Urbit Speech Recognition

Bring Automatic Speech Recognition to Urbit

August 10, 2021

Reward: 2 stars

ID: P0040

Grantee(s): ~hosted-fornet

CompletedProposalDev: Apps

UrSR: Automatic Speech Recognition (ASR) for Urbit.

The company I work for, Mod9 Technologies, has just released v1 of a product we call the ASR Engine. The Engine is a TCP server that takes JSON options and speech audio as input, and returns JSON-formatted transcripts as output.

Briefly, I want to build a Gall app, similar to the Bitcoin Provider or LFS projects, to provide ASR for ships on the Urbit network. I will also build a wrapper for the Engine (likely in Python or Golang) to intermediate between an Urbit airlock and the Engine (since Urbit doesn't speak TCP). To showcase the backend, I will build a proof-of-concept demo frontend, to stream audio from a client's microphone to the Gall app. Once the demo frontend has received transcripts in response, it will poke a graph on the client ship to post the transcripts to a chat there. As such, the backend along with the demo frontend could be used as a crude voice note-taking app on Urbit, where notes are stored in a chat graph.

I am imagining the final backend of this project to be a functional, but somewhat minimal, UrSR implementation.

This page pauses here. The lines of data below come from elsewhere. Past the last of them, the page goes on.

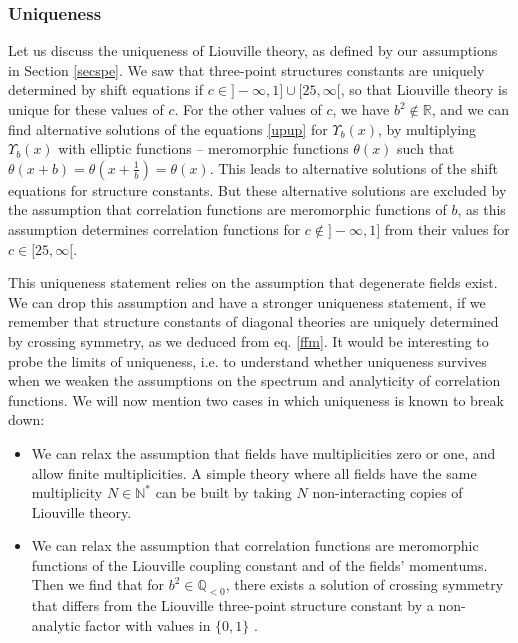\documentclass[12pt, a4paper, notitlepage, twoside]{report}
\numberwithin{equation}{section}
\theoremstyle{break}
\begin{document}
\subsubsection{Uniqueness}

Let us discuss the uniqueness of Liouville theory, as defined by our assumptions in Section \ref{secspe}. 
We saw that three-point structures constants are uniquely determined by shift equations if $c\in ]-\infty, 1] \cup [25,\infty[$, so that Liouville theory is unique for these values of $c$. 
For the other values of $c$, we have $b^2\notin\mathbb{R}$, and we can find alternative solutions of the equations \eqref{upup} for $\Upsilon_b(x)$, by multiplying $\Upsilon_b(x)$ with elliptic functions -- meromorphic functions $\theta(x)$ such that $\theta(x+b)=\theta(x+\frac{1}{b}) = \theta(x)$.
This leads to alternative solutions of the shift equations for structure constants.
But these alternative solutions are excluded by the assumption that correlation functions are meromorphic functions of $b$, as this assumption determines correlation functions for $c\notin ]-\infty, 1]$ from their values for $c\in [25,\infty[$.

This uniqueness statement relies on the assumption that degenerate fields exist. We can drop this assumption and have a stronger uniqueness statement, if we remember that structure constants of diagonal theories are uniquely determined by crossing symmetry, as we deduced from eq. \eqref{ffm}. It would be interesting to probe the limits of uniqueness, i.e. to understand whether uniqueness survives when we weaken the assumptions on the spectrum and analyticity of correlation functions. We will now mention two cases in which uniqueness is known to break down:
\begin{itemize}
 \item We can relax the assumption that fields have multiplicities zero or one, and allow finite multiplicities. A simple theory where all fields have the same multiplicity $N\in\mathbb{N}^*$ can be built by taking $N$ non-interacting copies of Liouville theory.
 \item We can relax the assumption that correlation functions are meromorphic functions of the Liouville coupling constant and of the fields' momentums. Then we find that for $b^2\in \mathbb{Q}_{<0}$, there exists a solution of crossing symmetry that differs from the Liouville three-point structure constant by a non-analytic factor with values in $\{0,1\}$ \cite{rs15}.
\end{itemize}
\end{document}
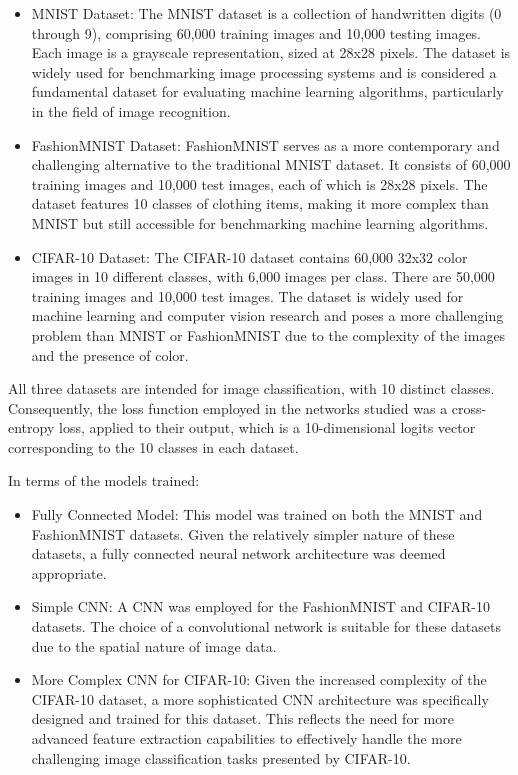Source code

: \begin{itemize}

\item MNIST Dataset: The MNIST dataset is a collection of handwritten digits (0 through 9), comprising 60,000 training images and 10,000 testing images. Each image is a grayscale representation, sized at 28x28 pixels. The dataset is widely used for benchmarking image processing systems and is considered a fundamental dataset for evaluating machine learning algorithms, particularly in the field of image recognition.

\item FashionMNIST Dataset: FashionMNIST serves as a more contemporary and challenging alternative to the traditional MNIST dataset. It consists of 60,000 training images and 10,000 test images, each of which is 28x28 pixels. The dataset features 10 classes of clothing items, making it more complex than MNIST but still accessible for benchmarking machine learning algorithms.

\item CIFAR-10 Dataset: The CIFAR-10 dataset contains 60,000 32x32 color images in 10 different classes, with 6,000 images per class. There are 50,000 training images and 10,000 test images. The dataset is widely used for machine learning and computer vision research and poses a more challenging problem than MNIST or FashionMNIST due to the complexity of the images and the presence of color.

\end{itemize}

All three datasets are intended for image classification, with 10 distinct classes. Consequently, the loss function employed in the networks studied was a cross-entropy loss, applied to their output, which is a 10-dimensional logits vector corresponding to the 10 classes in each dataset.

In terms of the models trained:

\begin{itemize}

\item Fully Connected Model: This model was trained on both the MNIST and FashionMNIST datasets. Given the relatively simpler nature of these datasets, a fully connected neural network architecture was deemed appropriate.

\item Simple CNN: A CNN was employed for the FashionMNIST and CIFAR-10 datasets. The choice of a convolutional network is suitable for these datasets due to the spatial nature of image data.

\item More Complex CNN for CIFAR-10: Given the increased complexity of the CIFAR-10 dataset, a more sophisticated CNN architecture was specifically designed and trained for this dataset. This reflects the need for more advanced feature extraction capabilities to effectively handle the more challenging image classification tasks presented by CIFAR-10.

\end{itemize}

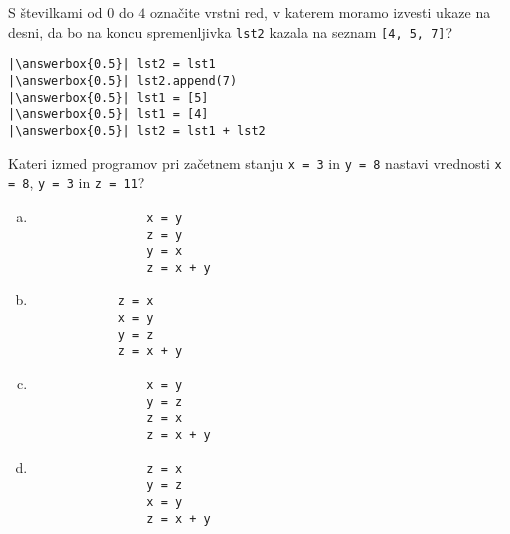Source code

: \documentclass[arhiv, 10pt]{../izpit}
\newcommand{\inlinepy}[1]{\texttt{#1}}
\newcommand{\answerbox}[1]{\framebox{\vphantom{\large M}\hspace{#1cm}}}
\begin{document}
        \naloga*
        \begin{multicols}{2}
        \noindent 
        S številkami od $0$ do $4$ označite vrstni red, v katerem moramo izvesti ukaze na desni, da bo na koncu spremenljivka \inlinepy{lst2} kazala na seznam \inlinepy{[4, 5, 7]}?
    
        \columnbreak
        \noindent
        \begin{verbatim}
|\answerbox{0.5}| lst2 = lst1
|\answerbox{0.5}| lst2.append(7)
|\answerbox{0.5}| lst1 = [5]
|\answerbox{0.5}| lst1 = [4]
|\answerbox{0.5}| lst2 = lst1 + lst2

        \end{verbatim}
        \end{multicols}
    
            
        \naloga*
        
        Kateri izmed programov pri začetnem stanju
            \inlinepy{x = 3} in
            \inlinepy{y = 8}
        nastavi vrednosti
            \inlinepy{x = 8},
            \inlinepy{y = 3} in
            \inlinepy{z = 11}?
    
        \begin{multicols}{4}
        \begin{enumerate}[(a)]
\item 
                \begin{verbatim}
                x = y
                z = y
                y = x
                z = x + y
                \end{verbatim}
            
\item 
            \begin{verbatim}
            z = x
            x = y
            y = z
            z = x + y
            \end{verbatim}
        
\item 
                \begin{verbatim}
                x = y
                y = z
                z = x
                z = x + y
                \end{verbatim}
            
\item 
                \begin{verbatim}
                z = x
                y = z
                x = y
                z = x + y
                \end{verbatim}
            
\end{enumerate}

        \end{multicols}
    
\end{document}
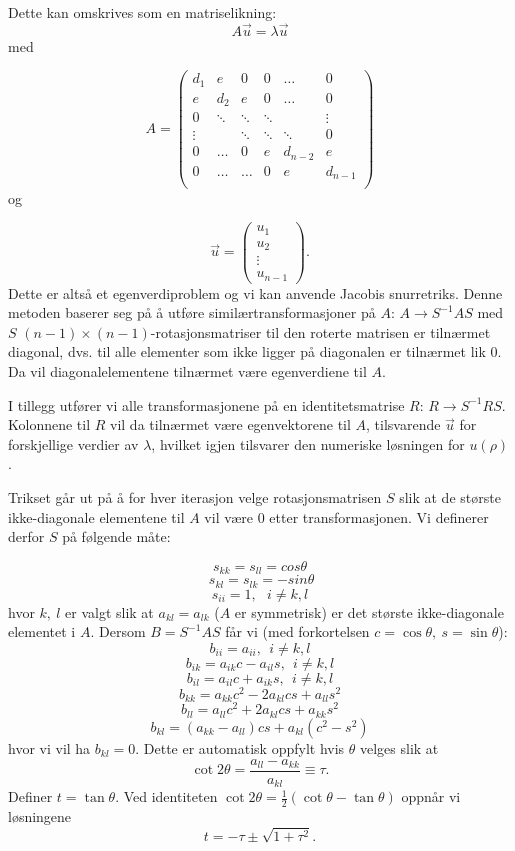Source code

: \documentclass[norsk, 12pt]{article}
\newcommand{\f}{\frac}
\begin{document}
Dette kan omskrives som en matriselikning:
$$A \vec u = \lambda \vec u$$
med

$$ A = \left(\begin{matrix}
 d_1 & e & 0 & 0 & \dots & 0 \\
 e & d_2 & e & 0 & \dots & 0 \\
 0 & \ddots & \ddots & \ddots &  & \vdots \\
 \vdots & & \ddots & \ddots & \ddots & 0 \\
 0 & \dots & 0 & e & d_{n-2} & e\\
 0 & \dots & \dots & 0 & e & d_{n-1} \\
\end{matrix}\right)$$ 
og 

$$ \vec u  = \left(\begin{matrix} u_1 \\ u_2 \\ \vdots \\u_{n-1} \end{matrix}\right).$$
Dette er altså et egenverdiproblem og vi kan anvende Jacobis snurretriks.
Denne metoden baserer seg på å utføre similærtransformasjoner på $A$: $A \rightarrow S^{-1}AS$ med $S$ 
$(n-1)\times(n-1)$-rotasjonsmatriser til den roterte matrisen er tilnærmet diagonal, dvs. til alle elementer som 
ikke ligger på diagonalen er tilnærmet lik 0. Da vil diagonalelementene tilnærmet være egenverdiene til $A$.

I tillegg utfører vi alle transformasjonene på en identitetsmatrise $R$: $R \rightarrow S^{-1}RS$. Kolonnene til $R$ vil da
tilnærmet være egenvektorene til $A$, tilsvarende $\vec u$ for forskjellige verdier av $\lambda$, hvilket igjen 
tilsvarer den numeriske løsningen for $u(\rho)$.

Trikset går ut på å for hver iterasjon velge rotasjonsmatrisen $S$ slik at de største ikke-diagonale elementene til $A$
vil være 0 etter transformasjonen. Vi definerer derfor $S$ på følgende måte:

$$s_{kk} = s_{ll} = cos\theta$$
$$\ s_{kl} = s_{lk} = -sin\theta$$
$$s_{ii} = 1,\ \ \ i\neq k,l$$
hvor $k,\ l$ er valgt slik at $a_{kl}=a_{lk}$ ($A$ er symmetrisk) er det største ikke-diagonale elementet i $A$.
Dersom $B = S^{-1}AS$ får vi (med forkortelsen $c=\cos\theta,\ s=\sin\theta$):
$$b_{ii} = a_{ii},\ \ i\neq k,l$$
$$b_{ik} = a_{ik}c - a_{il}s,\ \ i\neq k,l$$
$$b_{il} = a_{il}c + a_{ik}s,\ \ i\neq k,l$$
$$b_{kk} = a_{kk}c^2-2a_{kl}cs+a_{ll}s^2$$
$$b_{ll} = a_{ll} c^2 +2a_{kl}cs + a_{kk}s^2$$
$$b_{kl} = (a_{kk}-a_{ll})cs+a_{kl}(c^2-s^2)$$
hvor vi  vil ha $b_{kl}=0$. Dette er automatisk oppfylt hvis $\theta$ velges slik at
$$\cot2\theta = \f{a_{ll}-a_{kk}}{a_{kl}}\equiv \tau.$$
Definer $t = \tan\theta$. Ved identiteten $\cot2\theta = \f{1}{2}(\cot\theta-\tan\theta)$ oppnår vi løsningene
$$t = -\tau\pm\sqrt{1+\tau^2}.$$
\end{document}
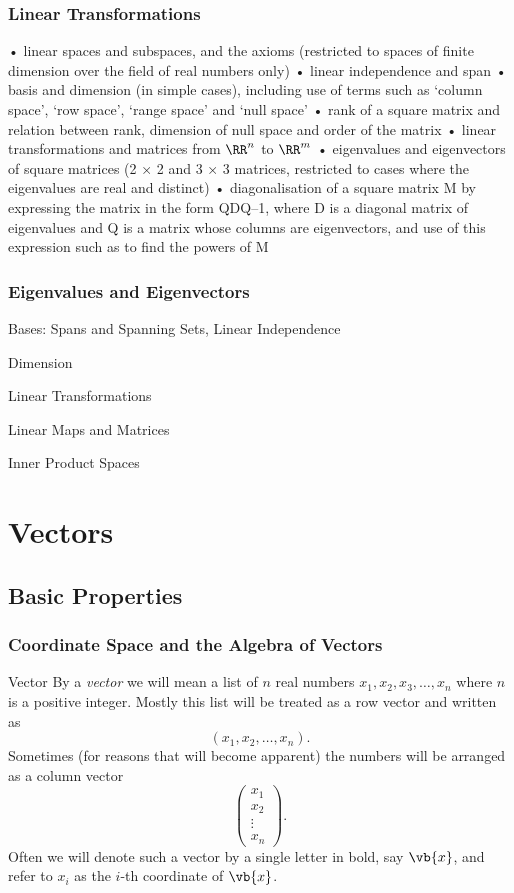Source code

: 


\subsection{Linear Transformations}
• linear spaces and subspaces, and the axioms (restricted to spaces of finite dimension over the field of real numbers only)
• linear independence and span
• basis and dimension (in simple cases), including use of terms such as ‘column space', ‘row space', ‘range space' and ‘null space'
• rank of a square matrix and relation between rank, dimension of null space and order of the matrix
• linear transformations and matrices from $\RR^n$ to $\RR^m$
• eigenvalues and eigenvectors of square matrices (2 × 2 and 3 × 3 matrices, restricted to cases where the eigenvalues are real and distinct)
• diagonalisation of a square matrix M by expressing the matrix in the form QDQ–1, where D is a diagonal matrix of eigenvalues and Q is a matrix whose columns are eigenvectors, and use of this expression such as to find the powers of M 

\subsection{Eigenvalues and Eigenvectors}

\pagebreak

Bases: Spans and Spanning Sets, Linear Independence

Dimension

Linear Transformations

Linear Maps and Matrices

Inner Product Spaces

\chapter{Vectors}
\section{Basic Properties}
\subsection{Coordinate Space and the Algebra of Vectors}
\begin{defn}{Vector}{}
By a \emph{vector} we will mean a list of $n$ real numbers $x_1,x_2,x_3,\dots,x_n$ where $n$ is a positive integer. Mostly this list will be treated as a row vector and written as
\[ (x_1,x_2,\dots,x_n). \]
Sometimes (for reasons that will become apparent) the numbers will be arranged as a column vector
\[ \begin{pmatrix} x_1\\x_2\\\vdots\\x_n \end{pmatrix}. \]
Often we will denote such a vector by a single letter in bold, say $\vb{x}$, and refer to $x_i$ as the $i$-th coordinate of $\vb{x}$.
\end{defn}

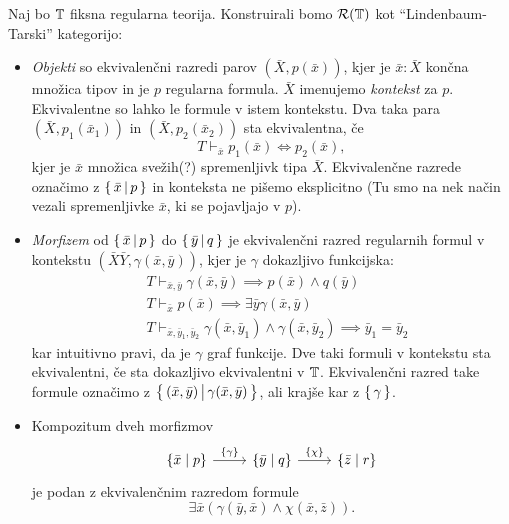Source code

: \documentclass[../kategoricna_logika.tex]{subfiles}
\begin{document}
\begin{definicija}
  Naj bo $\mathbb{T}$ fiksna regularna teorija. Konstruirali bomo
  $\mathcal{R}(\mathbb{T})$ kot "`Lindenbaum-Tarski"' kategorijo:
  \begin{itemize}
  \item \emph{Objekti} so ekvivalenčni razredi parov
    $(\bar{X}, p(\bar{x}))$, kjer je $\bar{x} : \bar{X}$ končna
    množica tipov in je $p$ regularna formula.  $\bar{X}$ imenujemo
    \emph{kontekst} za $p$. Ekvivalentne so lahko le formule v istem
    kontekstu.  Dva taka para $(\bar{X}, p_1(\bar{x}_1))$ in
    $(\bar{X}, p_2(\bar{x}_2))$ sta ekvivalentna, če
      $$T \vdash_{\bar{x}} p_1(\bar{x}) \Leftrightarrow p_2(\bar{x}),$$
      kjer je $\bar{x}$ množica svežih(?) spremenljivk tipa $\bar{X}$.
      Ekvivalenčne razrede označimo z $\left\lbrace\,\bar{x} \,\middle|\, p\,\right\rbrace$
      in konteksta ne pišemo eksplicitno (Tu smo na nek način vezali
      spremenljivke $\bar{x}$, ki se pojavljajo v $p$).
    \item \emph{Morfizem} od $\left\lbrace\,\bar{x} \,\middle|\, p\,\right\rbrace$ do
      $\left\lbrace\,\bar{y} \,\middle|\, q\,\right\rbrace$ je ekvivalenčni razred regularnih
      formul v kontekstu $(\bar{X}\bar{Y}, \gamma(\bar{x},\bar{y}))$,
      kjer je $\gamma$ dokazljivo funkcijska:
      \begin{align*}
        &T \vdash_{\bar{x},\bar{y}} \gamma(\bar{x},\bar{y})  \implies p(\bar{x}) \wedge q(\bar{y}) \\
        &T \vdash_{\bar{x}} p(\bar{x}) \implies \exists \bar{y} \gamma(\bar{x},\bar{y}) \\
        &T \vdash_{\bar{x},\bar{y}_1,\bar{y}_2} \gamma(\bar{x},\bar{y}_1) \wedge \gamma(\bar{x},\bar{y}_2) \implies \bar{y}_1 = \bar{y}_2
      \end{align*}
      kar intuitivno pravi, da je $\gamma$ graf funkcije.  Dve taki
      formuli v kontekstu sta ekvivalentni, če sta dokazljivo
      ekvivalentni v $\mathbb{T}$.  Ekvivalenčni razred take formule označimo z
      $\left\lbrace\,(\bar{x},\bar{y}) \,\middle|\, \gamma(\bar{x},\bar{y})\,\right\rbrace$,
      ali krajše kar z $\left\lbrace\,\gamma\,\right\rbrace$.
    \item Kompozitum dveh morfizmov
      \begin{equation*}
        \begin{tikzcd}[column sep=normal]
          \lbrace \bar{x}  \mid  p\rbrace \ar[r, "\lbrace \gamma \rbrace"] &
          \lbrace \bar{y} \mid q \rbrace \ar[r, "\lbrace \chi \rbrace"] &
          \lbrace \bar{z} \mid r \rbrace
        \end{tikzcd}
      \end{equation*}           
      je podan z ekvivalenčnim razredom
      formule
      $$\exists \bar{x}(\gamma(\bar{y},\bar{x}) \wedge \chi(\bar{x},\bar{z})).$$
    \end{itemize}
  \end{definicija}
\end{document}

A client should be able to send properly formatted streaming audio and receive back a set of JSON-formatted transcripts. Ideally, I want to distribute the Terran portion as a Docker image, to allow providers to easily set up the ASR backend.

Design Details

The Gall app will:

  1. Accept pokes from some set of ships (perhaps using a whitelist).

  2. Communicate with a Py/Golang wrapper for the ASR Engine (send options, audio; receive JSON transcripts; either directly or via a thread).

  3. Relay JSON transcripts back to the requester (either directly or via a thread).

The Py/Golang wrapper for the ASR Engine will:

  1. Communicate with the Gall app (receive options, audio [via HTTP?]; send JSON transcripts [via pub/sub?]).

  2. Communicate with the ASR Engine (send options, audio; receive JSON transcripts [via TCP]).

The frontend demo will:

  1. Have a field to input UrSR Provider @p.

  2. Have a field to input a chat to dump transcripts to.

  3. Have a button to start sending audio from microphone.

  4. May directly display transcripts received from UrSR Provider.

I've attached a crude diagram outlining the architecture I am imagining. There are some unknowns because of my lack of knowledge, e.g., I'm not sure exactly how the Py/Golang middleman will talk to Urbit; my best guess (Urbit sends with HTTP and receives with pub/sub) is written in provisionally.

The hope is that this project will enable a wide variety of apps and frontends to have easy access to ASR. These apps and frontends would replace the demo frontend, I, in the attached diagram.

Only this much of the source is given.